Erdogan foi Primeiro-Ministro, entre 2003 e 2014 e é Presidente desde 2014. Este é, aliás, um percurso paralelo ao de Putin que foi Primeiro-ministro entre 1999 e 2000, depois Presidente da Rússia entre 2000 e 2007, voltou a ser Primeiro-Ministro entre 2008 e 2012, e de novo Presidente desde 2012, tendo prolongado o mandato presidencial de quatro para sete anos. Erdogan quer agora alterar a Constituição para permanecer no poder até 2019. Ambos têm personificado a figura do ditador numa era democrática. Isto é, ambos têm usado e manipulado os procedimentos democráticos para perpetuação do seu poder político, no que consiste uma flagrante instauração de uma ditadura na era democrática. Mas, para os europeus, é como se este regime democrático, o mais englobante e inclusivo da história da humanidade, se obrigasse a uma proporcional flexibilidade de estilos ou mesmo ambiguidade de atitudes, tornando-se permeável a alguns comportamentos autocráticos ou mesmo ditatoriais. Está-se a ver o evoluir de ditaduras, mas é como se não se percebesse…

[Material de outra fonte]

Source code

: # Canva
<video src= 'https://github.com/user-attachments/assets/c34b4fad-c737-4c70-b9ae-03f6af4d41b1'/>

O que, em todo o caso, ultrapassou a mais permissiva concepção do jogo democrático foi o episódio do forjado golpe de Estado que, orquestrado por Erdogan no verão passado, lhe permitiu eliminar todos os seus reais ou potenciais inimigos políticos. Do mundo ocidental em geral e da Europa em particular fizeram-se ouvir as mais pungentes manifestações de simpatia e solidariedade sobre o que se sabia ser um golpe de Estado invertido. Mais uma vez, “fez-se de conta”…

Desde então sucederam-se vários discursos e acções que suscitam forte inquietude como seja a afirmação de que as fronteiras políticas da Turquia não são as fronteiras do seu coração ou o reforço das relações diplomáticas entre a Turquia e a Rússia.

Agora assistimos à ousadia – permitam-me que diga também “ao desplante” – do Presidente da Turquia querer organizar comícios políticos (para promover o “sim” ao referendo que lhe prolonga o poder até 2029) em outros países e ameaçá-los por não o permitirem!? Reivindica, pois, o direito de exercer a sua vontade em países que não o seu e de não aceitar que a contestem. E entre nós, europeus, ainda há quem diga que a Holanda e a Alemanha proibiram os comícios políticos turcos por estarem eles próprios em processos eleitorais. Estão-se deliberadamente a enganar… Esta semana, o novo passo foi o de, como Presidente de um Estado de direito, proclamar um discurso terrorista. O “monstro” está a crescer e nós a “assobiar para o lado”!